[PATCH v2] xhci: Fix Link TRB DMA in command ring stopped completion event

Faisal Hassan posted 1 patch 1 month ago
There is a newer version of this series
drivers/usb/host/xhci-ring.c | 43 +++++++++++++++++++++++++++++++-----
1 file changed, 38 insertions(+), 5 deletions(-)
[PATCH v2] xhci: Fix Link TRB DMA in command ring stopped completion event
Posted by Faisal Hassan 1 month ago
During the aborting of a command, the software receives a command
completion event for the command ring stopped, with the TRB pointing
to the next TRB after the aborted command.

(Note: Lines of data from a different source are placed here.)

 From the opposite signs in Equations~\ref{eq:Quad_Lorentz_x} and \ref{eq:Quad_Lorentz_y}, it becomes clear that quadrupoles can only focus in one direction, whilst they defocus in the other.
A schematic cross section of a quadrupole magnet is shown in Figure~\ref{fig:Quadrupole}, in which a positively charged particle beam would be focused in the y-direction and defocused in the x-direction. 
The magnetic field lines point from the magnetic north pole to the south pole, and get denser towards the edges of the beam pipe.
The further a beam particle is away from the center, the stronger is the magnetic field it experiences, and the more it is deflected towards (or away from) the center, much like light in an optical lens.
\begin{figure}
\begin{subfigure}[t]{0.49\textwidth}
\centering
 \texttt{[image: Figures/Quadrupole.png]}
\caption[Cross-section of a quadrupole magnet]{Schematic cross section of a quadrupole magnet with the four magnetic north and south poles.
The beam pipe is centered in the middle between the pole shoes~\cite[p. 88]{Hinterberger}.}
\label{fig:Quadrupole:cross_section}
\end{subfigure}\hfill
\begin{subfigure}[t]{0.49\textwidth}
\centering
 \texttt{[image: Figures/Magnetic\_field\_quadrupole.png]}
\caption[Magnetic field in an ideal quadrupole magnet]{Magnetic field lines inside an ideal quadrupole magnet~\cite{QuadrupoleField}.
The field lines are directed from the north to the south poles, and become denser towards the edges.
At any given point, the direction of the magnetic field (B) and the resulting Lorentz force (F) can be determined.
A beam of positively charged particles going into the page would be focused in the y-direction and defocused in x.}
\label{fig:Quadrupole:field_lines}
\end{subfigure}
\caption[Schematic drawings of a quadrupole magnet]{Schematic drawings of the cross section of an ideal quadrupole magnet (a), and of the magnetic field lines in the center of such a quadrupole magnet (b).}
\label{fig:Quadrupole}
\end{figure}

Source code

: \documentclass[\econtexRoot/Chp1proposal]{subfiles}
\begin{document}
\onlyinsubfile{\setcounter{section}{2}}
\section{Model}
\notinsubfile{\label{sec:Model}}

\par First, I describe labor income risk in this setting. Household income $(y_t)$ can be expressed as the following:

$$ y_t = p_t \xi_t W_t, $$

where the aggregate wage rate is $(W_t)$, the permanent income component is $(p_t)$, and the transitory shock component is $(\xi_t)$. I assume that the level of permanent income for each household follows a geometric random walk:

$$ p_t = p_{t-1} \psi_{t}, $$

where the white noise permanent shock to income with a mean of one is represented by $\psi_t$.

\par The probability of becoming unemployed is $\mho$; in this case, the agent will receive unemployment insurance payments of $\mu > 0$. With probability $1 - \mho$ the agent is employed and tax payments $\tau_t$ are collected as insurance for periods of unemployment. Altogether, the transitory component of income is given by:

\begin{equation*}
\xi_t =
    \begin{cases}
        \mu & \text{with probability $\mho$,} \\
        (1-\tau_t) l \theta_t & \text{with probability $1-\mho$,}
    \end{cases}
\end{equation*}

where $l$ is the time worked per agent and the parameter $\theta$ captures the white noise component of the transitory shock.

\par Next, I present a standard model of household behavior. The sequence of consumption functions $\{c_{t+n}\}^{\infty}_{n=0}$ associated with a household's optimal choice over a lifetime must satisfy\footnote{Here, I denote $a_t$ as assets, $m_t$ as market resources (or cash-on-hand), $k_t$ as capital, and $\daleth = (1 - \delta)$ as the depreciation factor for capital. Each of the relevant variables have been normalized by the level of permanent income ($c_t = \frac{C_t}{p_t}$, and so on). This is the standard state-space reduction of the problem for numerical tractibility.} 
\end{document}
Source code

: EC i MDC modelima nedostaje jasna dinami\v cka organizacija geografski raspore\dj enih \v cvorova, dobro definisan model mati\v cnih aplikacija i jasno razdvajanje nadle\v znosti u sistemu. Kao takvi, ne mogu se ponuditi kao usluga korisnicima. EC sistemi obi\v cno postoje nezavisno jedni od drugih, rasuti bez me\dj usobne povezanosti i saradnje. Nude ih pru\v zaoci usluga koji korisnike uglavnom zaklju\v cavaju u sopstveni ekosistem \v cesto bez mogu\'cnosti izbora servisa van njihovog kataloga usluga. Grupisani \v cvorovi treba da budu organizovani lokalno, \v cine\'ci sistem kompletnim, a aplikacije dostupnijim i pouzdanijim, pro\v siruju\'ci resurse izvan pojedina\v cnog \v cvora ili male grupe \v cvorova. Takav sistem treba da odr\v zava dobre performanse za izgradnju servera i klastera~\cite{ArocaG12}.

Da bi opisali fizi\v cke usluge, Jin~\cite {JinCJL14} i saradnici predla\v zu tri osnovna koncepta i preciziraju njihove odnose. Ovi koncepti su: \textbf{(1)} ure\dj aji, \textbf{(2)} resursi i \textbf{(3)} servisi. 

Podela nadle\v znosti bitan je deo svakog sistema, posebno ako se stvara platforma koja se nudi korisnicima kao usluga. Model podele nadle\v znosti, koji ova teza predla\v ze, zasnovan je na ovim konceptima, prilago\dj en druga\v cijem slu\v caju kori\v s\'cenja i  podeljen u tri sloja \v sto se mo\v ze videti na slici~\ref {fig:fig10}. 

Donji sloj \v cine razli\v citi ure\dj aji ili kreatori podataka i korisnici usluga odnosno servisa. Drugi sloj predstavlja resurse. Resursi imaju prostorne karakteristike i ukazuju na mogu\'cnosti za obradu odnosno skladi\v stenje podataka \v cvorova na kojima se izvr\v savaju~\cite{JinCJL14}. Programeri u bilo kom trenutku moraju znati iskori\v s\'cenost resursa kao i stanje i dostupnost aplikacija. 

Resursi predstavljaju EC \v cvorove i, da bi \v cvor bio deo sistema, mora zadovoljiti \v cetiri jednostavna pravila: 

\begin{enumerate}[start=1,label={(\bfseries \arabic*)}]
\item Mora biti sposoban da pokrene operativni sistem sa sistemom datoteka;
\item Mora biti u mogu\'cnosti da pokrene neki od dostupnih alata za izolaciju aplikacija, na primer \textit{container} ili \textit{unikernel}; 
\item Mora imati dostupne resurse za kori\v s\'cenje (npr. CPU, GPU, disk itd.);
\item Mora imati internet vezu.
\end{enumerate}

If the command we abort is located just before the Link TRB in the
command ring, then during the 'command ring stopped' completion event,
the xHC gives the Link TRB in the event's cmd DMA, which causes a
mismatch in handling command completion event.

To handle this situation, an additional check has been added to ignore
the mismatch error and continue the operation.

Fixes: 7f84eef0dafb ("USB: xhci: No-op command queueing and irq handler.")
Cc: stable@vger.kernel.org
Signed-off-by: Faisal Hassan <quic_faisalh@quicinc.com>
---
Changes in v2:
- Removed traversing of TRBs with in_range() API.
- Simplified the if condition check.

v1 link:
https://lore.kernel.org/all/20241018195953.12315-1-quic_faisalh@quicinc.com

 drivers/usb/host/xhci-ring.c | 43 +++++++++++++++++++++++++++++++-----
 1 file changed, 38 insertions(+), 5 deletions(-)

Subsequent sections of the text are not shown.